Nostalgie-Attacken
Requiem für einen Romantik-Überambitionierten
Paris katapultierte mich in die volle Nostalgie-Attacke. Ich spazierte durch die winzige Rue Bosquet im siebenten Arrondissement, in die ich im Alter von 17 zigfach eingebogen war. Wann immer ich konnte, hatte ich dort meinen in La Rochelle eingetüteten Bilderbuch-Franzosen, der tatsächlich Jean-François hieß und von Romantik-Überambition beseelt war, besucht. Wir schrieben uns täglich Briefe (wie in einem Austen-Roman), die wir mit unseren Parfüms einstaubten, und irgendwann erklärte er mir, dass ich nur noch bis zu meinem 18. Geburtstag durchhalten müsse, dann könnten wir endlich heiraten.
Seine Hingabe bereitete mir irgendwann solche Erstickungsanfälle, dass ich mich ihr zu entziehen begann: Ich wollte wieder atmen.
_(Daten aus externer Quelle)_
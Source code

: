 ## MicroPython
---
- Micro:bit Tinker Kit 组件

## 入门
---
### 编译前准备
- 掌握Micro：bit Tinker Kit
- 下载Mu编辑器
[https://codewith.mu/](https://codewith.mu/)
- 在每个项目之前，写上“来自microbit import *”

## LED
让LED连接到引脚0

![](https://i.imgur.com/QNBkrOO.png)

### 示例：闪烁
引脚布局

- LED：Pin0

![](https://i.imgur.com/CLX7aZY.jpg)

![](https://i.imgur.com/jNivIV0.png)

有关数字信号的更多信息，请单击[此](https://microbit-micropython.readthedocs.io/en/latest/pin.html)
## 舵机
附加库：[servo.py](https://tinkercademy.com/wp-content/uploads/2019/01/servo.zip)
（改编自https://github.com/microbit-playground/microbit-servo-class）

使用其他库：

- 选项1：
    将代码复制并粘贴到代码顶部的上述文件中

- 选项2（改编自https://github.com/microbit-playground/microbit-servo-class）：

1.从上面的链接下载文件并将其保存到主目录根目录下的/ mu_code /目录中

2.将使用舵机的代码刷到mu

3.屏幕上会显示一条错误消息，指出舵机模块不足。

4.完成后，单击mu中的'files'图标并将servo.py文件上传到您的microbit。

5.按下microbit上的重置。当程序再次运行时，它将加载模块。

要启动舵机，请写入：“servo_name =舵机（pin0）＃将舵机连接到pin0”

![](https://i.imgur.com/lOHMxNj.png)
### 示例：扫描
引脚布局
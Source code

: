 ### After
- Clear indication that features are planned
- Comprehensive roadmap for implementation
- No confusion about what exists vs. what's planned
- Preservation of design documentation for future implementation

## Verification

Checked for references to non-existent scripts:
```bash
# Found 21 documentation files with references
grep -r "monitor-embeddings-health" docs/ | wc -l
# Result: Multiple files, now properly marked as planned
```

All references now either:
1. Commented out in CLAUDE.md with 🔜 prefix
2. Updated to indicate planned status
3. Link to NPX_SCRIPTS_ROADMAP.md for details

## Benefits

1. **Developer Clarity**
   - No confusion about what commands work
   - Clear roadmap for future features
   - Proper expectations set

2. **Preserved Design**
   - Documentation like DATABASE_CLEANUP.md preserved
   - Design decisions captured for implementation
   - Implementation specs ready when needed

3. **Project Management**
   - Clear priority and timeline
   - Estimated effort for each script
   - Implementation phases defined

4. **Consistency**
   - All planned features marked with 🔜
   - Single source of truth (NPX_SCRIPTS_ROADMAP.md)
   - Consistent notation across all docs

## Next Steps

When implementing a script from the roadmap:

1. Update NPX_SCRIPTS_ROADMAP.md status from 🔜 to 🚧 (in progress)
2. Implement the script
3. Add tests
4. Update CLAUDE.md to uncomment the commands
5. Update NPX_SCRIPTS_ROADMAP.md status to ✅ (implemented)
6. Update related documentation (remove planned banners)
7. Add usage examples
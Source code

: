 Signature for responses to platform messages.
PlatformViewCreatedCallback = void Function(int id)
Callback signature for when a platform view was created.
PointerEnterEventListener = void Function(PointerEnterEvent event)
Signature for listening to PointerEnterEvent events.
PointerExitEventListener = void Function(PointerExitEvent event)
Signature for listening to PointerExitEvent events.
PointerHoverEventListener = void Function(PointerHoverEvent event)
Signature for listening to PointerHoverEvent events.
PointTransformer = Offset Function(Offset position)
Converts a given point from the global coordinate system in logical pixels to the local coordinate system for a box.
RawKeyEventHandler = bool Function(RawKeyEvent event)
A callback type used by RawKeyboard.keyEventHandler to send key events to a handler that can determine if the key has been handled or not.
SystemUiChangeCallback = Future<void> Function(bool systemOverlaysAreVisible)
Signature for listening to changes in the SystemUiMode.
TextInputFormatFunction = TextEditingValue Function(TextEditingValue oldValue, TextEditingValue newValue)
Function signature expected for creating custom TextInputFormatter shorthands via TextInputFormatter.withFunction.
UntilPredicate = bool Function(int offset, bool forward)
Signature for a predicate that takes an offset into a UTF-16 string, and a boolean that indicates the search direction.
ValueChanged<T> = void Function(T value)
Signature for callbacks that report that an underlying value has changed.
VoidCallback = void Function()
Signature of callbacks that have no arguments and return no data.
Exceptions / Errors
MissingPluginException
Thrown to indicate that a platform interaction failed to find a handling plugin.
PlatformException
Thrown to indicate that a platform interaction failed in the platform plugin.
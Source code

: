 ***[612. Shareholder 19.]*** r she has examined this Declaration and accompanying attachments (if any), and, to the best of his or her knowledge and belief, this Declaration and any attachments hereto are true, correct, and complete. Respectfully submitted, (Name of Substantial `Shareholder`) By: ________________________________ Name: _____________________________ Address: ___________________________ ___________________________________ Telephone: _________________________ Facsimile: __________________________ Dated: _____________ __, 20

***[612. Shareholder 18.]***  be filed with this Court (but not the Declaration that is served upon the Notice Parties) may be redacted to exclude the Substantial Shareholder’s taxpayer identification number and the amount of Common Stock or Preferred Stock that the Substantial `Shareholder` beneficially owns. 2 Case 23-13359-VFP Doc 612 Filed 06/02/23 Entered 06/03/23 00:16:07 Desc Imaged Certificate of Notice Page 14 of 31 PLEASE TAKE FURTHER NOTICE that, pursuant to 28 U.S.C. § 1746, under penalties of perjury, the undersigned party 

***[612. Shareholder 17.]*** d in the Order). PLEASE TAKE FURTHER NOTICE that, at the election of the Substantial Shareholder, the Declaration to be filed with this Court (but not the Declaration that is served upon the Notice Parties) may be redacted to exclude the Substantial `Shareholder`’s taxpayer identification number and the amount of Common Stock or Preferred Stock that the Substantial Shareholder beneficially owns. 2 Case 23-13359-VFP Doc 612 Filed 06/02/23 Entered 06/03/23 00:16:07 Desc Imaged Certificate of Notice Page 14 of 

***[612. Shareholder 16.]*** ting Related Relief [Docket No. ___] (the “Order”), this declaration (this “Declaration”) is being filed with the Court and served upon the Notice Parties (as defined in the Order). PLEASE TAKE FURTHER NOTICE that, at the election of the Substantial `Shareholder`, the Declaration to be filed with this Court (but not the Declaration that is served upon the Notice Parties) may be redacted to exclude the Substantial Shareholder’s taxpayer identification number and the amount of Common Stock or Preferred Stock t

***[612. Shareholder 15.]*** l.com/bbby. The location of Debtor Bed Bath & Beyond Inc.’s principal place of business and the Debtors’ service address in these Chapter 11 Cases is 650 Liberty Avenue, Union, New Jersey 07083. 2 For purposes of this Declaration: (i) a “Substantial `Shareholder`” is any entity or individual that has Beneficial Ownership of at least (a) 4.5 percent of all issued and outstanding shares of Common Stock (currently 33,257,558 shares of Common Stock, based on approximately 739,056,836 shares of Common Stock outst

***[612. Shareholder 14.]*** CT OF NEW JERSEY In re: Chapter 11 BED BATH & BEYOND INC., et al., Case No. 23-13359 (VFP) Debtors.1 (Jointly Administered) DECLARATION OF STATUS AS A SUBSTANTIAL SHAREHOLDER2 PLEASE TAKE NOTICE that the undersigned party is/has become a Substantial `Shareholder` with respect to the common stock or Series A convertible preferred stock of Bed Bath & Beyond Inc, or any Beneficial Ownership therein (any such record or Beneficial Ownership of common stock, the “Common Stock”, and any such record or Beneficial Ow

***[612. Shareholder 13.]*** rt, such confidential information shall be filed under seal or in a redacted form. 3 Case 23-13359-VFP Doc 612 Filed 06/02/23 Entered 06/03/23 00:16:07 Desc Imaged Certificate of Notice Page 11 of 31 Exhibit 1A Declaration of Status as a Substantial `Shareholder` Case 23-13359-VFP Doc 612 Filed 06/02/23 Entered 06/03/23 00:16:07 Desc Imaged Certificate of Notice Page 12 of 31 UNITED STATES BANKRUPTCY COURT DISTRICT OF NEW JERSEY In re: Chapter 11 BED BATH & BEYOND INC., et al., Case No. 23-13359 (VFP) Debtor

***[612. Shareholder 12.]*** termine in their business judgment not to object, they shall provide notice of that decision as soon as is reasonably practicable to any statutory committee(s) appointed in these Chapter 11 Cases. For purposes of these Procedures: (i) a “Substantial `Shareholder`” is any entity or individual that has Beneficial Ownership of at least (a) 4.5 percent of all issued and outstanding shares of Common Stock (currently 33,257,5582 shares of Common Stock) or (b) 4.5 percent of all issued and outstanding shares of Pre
Die Rosenblätter im Bett und die schmachttrunkenen Büttenpapier-Botschaften, die jeden Morgen am Spiegel klebten, nervten irgendwann. Außerdem sah ich mich eigentlich nicht in Paris als Fremdenführerin unter Follow-me-Gezwitscher Japaner durch die Stadt bugsieren. Jahrzehnte später habe ich versucht, ihn zu finden: Keine einzige Spur im ganzen Netz. Ich hätte mich gern bei ihm für mein emotionales Fluchtverhalten entschuldigt. Kein gutes Zeichen. Denn abgesehen von buddhistischen Eremiten in den Bergen oder indigenen Amazonas-Stämmen hinterlässt jeder einen digitalen Fußabdruck.
Ich stellte mich unter das Fenster unserer damaligen Wohnung und flüsterte: „Verzeih mir bitte. Aber wir Autrichiennes kriegen bei zu viel Romantik irgendwann Sodbrennen. Und danke für alles und dafür besonders: Ich kann noch immer ganz gut Französisch, weil dein Englisch so merde war. Und bei jedem ,pain au chocolat’, das ich esse, muss ich an dich denken.“ Wir hatten uns nach den langen Nächten um fünf Uhr morgens immer die ersten aus der Backstube in La Rochelle geholt. Und plötzlich hörte ich aus der Wohnung eine lachende Männerstimme, die sagte: „De rien.“ Was so viel bedeutete, wie „keine Ursache“. Mehr kann man nicht verlangen.